**Dataset**:

########################################

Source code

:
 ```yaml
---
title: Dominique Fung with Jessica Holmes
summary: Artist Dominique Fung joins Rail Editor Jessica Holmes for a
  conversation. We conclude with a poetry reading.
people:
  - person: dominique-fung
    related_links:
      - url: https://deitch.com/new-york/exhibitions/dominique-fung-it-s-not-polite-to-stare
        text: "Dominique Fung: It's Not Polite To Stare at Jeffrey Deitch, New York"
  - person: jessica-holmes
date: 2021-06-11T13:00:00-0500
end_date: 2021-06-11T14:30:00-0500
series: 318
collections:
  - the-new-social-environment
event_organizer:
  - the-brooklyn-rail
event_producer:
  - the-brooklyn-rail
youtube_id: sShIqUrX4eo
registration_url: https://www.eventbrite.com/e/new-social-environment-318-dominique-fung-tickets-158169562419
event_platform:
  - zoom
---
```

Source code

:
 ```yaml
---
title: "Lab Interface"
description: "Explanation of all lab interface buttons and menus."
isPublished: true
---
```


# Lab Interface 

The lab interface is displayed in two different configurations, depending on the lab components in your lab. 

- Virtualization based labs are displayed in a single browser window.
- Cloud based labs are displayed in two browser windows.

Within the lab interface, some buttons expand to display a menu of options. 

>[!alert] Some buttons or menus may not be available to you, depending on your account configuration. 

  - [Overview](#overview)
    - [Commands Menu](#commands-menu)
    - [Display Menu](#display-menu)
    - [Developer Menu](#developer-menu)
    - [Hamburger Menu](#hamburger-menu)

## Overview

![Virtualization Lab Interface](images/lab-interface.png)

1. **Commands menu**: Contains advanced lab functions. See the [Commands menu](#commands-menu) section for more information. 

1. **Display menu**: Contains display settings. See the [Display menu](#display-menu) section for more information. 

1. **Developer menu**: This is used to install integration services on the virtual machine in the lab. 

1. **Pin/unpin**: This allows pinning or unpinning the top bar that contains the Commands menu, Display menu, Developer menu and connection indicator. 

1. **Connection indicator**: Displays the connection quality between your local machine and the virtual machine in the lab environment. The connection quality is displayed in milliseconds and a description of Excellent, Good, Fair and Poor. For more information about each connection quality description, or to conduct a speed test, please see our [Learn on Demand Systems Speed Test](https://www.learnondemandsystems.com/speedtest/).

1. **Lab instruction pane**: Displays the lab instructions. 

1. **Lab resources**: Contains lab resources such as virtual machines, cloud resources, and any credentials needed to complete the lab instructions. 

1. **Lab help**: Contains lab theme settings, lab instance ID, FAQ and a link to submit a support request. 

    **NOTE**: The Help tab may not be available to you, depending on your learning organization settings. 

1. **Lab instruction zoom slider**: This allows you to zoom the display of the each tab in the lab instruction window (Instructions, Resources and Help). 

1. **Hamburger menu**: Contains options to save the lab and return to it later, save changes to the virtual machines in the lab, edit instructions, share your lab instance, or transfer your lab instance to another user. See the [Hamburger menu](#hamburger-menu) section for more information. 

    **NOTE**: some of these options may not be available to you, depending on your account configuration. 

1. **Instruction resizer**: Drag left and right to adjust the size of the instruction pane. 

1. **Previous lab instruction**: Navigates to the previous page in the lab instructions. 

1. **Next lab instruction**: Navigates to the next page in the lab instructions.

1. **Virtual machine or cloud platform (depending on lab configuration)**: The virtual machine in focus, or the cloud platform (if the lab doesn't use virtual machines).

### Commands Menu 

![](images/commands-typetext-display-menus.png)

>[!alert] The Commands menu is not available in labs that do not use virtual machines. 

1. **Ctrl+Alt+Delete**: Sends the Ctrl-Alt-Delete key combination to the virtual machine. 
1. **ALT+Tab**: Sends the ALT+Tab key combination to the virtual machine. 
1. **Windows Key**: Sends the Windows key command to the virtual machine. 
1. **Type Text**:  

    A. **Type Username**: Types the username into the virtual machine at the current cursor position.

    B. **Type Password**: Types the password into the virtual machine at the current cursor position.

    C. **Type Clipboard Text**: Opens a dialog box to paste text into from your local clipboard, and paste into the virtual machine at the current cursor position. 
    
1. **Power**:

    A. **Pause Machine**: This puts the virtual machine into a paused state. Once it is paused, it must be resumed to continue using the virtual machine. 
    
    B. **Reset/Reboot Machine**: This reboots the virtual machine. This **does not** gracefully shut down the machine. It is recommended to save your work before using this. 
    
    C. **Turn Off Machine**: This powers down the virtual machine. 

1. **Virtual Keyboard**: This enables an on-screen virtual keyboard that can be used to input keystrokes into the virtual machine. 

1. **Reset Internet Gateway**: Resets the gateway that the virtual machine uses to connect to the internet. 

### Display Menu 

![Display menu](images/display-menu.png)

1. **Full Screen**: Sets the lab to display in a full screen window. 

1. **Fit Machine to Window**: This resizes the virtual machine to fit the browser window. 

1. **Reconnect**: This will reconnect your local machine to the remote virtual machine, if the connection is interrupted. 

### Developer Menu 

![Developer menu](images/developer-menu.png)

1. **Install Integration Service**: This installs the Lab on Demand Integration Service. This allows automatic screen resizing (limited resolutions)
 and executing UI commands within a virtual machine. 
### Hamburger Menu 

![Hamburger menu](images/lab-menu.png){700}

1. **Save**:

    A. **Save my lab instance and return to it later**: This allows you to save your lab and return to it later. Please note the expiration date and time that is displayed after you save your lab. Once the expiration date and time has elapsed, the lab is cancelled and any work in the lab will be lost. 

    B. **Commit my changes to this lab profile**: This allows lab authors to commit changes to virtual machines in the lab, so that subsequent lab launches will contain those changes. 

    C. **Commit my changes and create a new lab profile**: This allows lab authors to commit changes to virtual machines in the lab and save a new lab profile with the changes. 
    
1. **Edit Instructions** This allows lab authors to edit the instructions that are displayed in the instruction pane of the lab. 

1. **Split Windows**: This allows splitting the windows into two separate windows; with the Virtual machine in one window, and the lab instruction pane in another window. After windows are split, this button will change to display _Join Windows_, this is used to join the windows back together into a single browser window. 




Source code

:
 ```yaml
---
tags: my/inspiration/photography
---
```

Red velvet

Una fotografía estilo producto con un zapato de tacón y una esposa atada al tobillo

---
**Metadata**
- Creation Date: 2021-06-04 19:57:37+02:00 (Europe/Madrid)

########################################

The whole listing above is to be output exactly.

**Response area**:
Source code

:
 ```yaml
---
title: Dominique Fung with Jessica Holmes
summary: Artist Dominique Fung joins Rail Editor Jessica Holmes for a
  conversation. We conclude with a poetry reading.
people:
  - person: dominique-fung
    related_links:
      - url: https://deitch.com/new-york/exhibitions/dominique-fung-it-s-not-polite-to-stare
        text: "Dominique Fung: It's Not Polite To Stare at Jeffrey Deitch, New York"
  - person: jessica-holmes
date: 2021-06-11T13:00:00-0500
end_date: 2021-06-11T14:30:00-0500
series: 318
collections:
  - the-new-social-environment
event_organizer:
  - the-brooklyn-rail
event_producer:
  - the-brooklyn-rail
youtube_id: sShIqUrX4eo
registration_url: https://www.eventbrite.com/e/new-social-environment-318-dominique-fung-tickets-158169562419
event_platform:
  - zoom
---
```

Source code

:
 ```yaml
---
title: "Lab Interface"
description: "Explanation of all lab interface buttons and menus."
isPublished: true
---
```


# Lab Interface 

The lab interface is displayed in two different configurations, depending on the lab components in your lab. 

- Virtualization based labs are displayed in a single browser window.
- Cloud based labs are displayed in two browser windows.

Within the lab interface, some buttons expand to display a menu of options. 

>[!alert] Some buttons or menus may not be available to you, depending on your account configuration. 

  - [Overview](#overview)
    - [Commands Menu](#commands-menu)
    - [Display Menu](#display-menu)
    - [Developer Menu](#developer-menu)
    - [Hamburger Menu](#hamburger-menu)

## Overview

![Virtualization Lab Interface](images/lab-interface.png)

1. **Commands menu**: Contains advanced lab functions. See the [Commands menu](#commands-menu) section for more information. 

1. **Display menu**: Contains display settings. See the [Display menu](#display-menu) section for more information. 

1. **Developer menu**: This is used to install integration services on the virtual machine in the lab. 

1. **Pin/unpin**: This allows pinning or unpinning the top bar that contains the Commands menu, Display menu, Developer menu and connection indicator. 

1. **Connection indicator**: Displays the connection quality between your local machine and the virtual machine in the lab environment. The connection quality is displayed in milliseconds and a description of Excellent, Good, Fair and Poor. For more information about each connection quality description, or to conduct a speed test, please see our [Learn on Demand Systems Speed Test](https://www.learnondemandsystems.com/speedtest/).

1. **Lab instruction pane**: Displays the lab instructions. 

1. **Lab resources**: Contains lab resources such as virtual machines, cloud resources, and any credentials needed to complete the lab instructions. 

1. **Lab help**: Contains lab theme settings, lab instance ID, FAQ and a link to submit a support request. 

    **NOTE**: The Help tab may not be available to you, depending on your learning organization settings. 

1. **Lab instruction zoom slider**: This allows you to zoom the display of the each tab in the lab instruction window (Instructions, Resources and Help). 

1. **Hamburger menu**: Contains options to save the lab and return to it later, save changes to the virtual machines in the lab, edit instructions, share your lab instance, or transfer your lab instance to another user. See the [Hamburger menu](#hamburger-menu) section for more information. 

    **NOTE**: some of these options may not be available to you, depending on your account configuration. 

1. **Instruction resizer**: Drag left and right to adjust the size of the instruction pane. 

1. **Previous lab instruction**: Navigates to the previous page in the lab instructions. 

1. **Next lab instruction**: Navigates to the next page in the lab instructions.

1. **Virtual machine or cloud platform (depending on lab configuration)**: The virtual machine in focus, or the cloud platform (if the lab doesn't use virtual machines).

### Commands Menu 

![](images/commands-typetext-display-menus.png)

>[!alert] The Commands menu is not available in labs that do not use virtual machines. 

1. **Ctrl+Alt+Delete**: Sends the Ctrl-Alt-Delete key combination to the virtual machine. 
1. **ALT+Tab**: Sends the ALT+Tab key combination to the virtual machine. 
1. **Windows Key**: Sends the Windows key command to the virtual machine. 
1. **Type Text**:  

    A. **Type Username**: Types the username into the virtual machine at the current cursor position.

    B. **Type Password**: Types the password into the virtual machine at the current cursor position.

    C. **Type Clipboard Text**: Opens a dialog box to paste text into from your local clipboard, and paste into the virtual machine at the current cursor position. 
    
1. **Power**:

    A. **Pause Machine**: This puts the virtual machine into a paused state. Once it is paused, it must be resumed to continue using the virtual machine. 
    
    B. **Reset/Reboot Machine**: This reboots the virtual machine. This **does not** gracefully shut down the machine. It is recommended to save your work before using this. 
    
    C. **Turn Off Machine**: This powers down the virtual machine. 

1. **Virtual Keyboard**: This enables an on-screen virtual keyboard that can be used to input keystrokes into the virtual machine. 

1. **Reset Internet Gateway**: Resets the gateway that the virtual machine uses to connect to the internet. 

### Display Menu 

![Display menu](images/display-menu.png)

1. **Full Screen**: Sets the lab to display in a full screen window. 

1. **Fit Machine to Window**: This resizes the virtual machine to fit the browser window. 

1. **Reconnect**: This will reconnect your local machine to the remote virtual machine, if the connection is interrupted. 

### Developer Menu 

![Developer menu](images/developer-menu.png)

1. **Install Integration Service**: This installs the Lab on Demand Integration Service. This allows automatic screen resizing (limited resolutions)
 and executing UI commands within a virtual machine. 
### Hamburger Menu 

![Hamburger menu](images/lab-menu.png){700}

1. **Save**:

    A. **Save my lab instance and return to it later**: This allows you to save your lab and return to it later. Please note the expiration date and time that is displayed after you save your lab. Once the expiration date and time has elapsed, the lab is cancelled and any work in the lab will be lost. 

    B. **Commit my changes to this lab profile**: This allows lab authors to commit changes to virtual machines in the lab, so that subsequent lab launches will contain those changes. 

    C. **Commit my changes and create a new lab profile**: This allows lab authors to commit changes to virtual machines in the lab and save a new lab profile with the changes. 
    
1. **Edit Instructions** This allows lab authors to edit the instructions that are displayed in the instruction pane of the lab. 

1. **Split Windows**: This allows splitting the windows into two separate windows; with the Virtual machine in one window, and the lab instruction pane in another window. After windows are split, this button will change to display _Join Windows_, this is used to join the windows back together into a single browser window. 




Source code

:
 ```yaml
---
tags: my/inspiration/photography
---
```

Red velvet

Una fotografía estilo producto con un zapato de tacón y una esposa atada al tobillo

---
**Metadata**
- Creation Date: 2021-06-04 19:57:37+02:00 (Europe/Madrid)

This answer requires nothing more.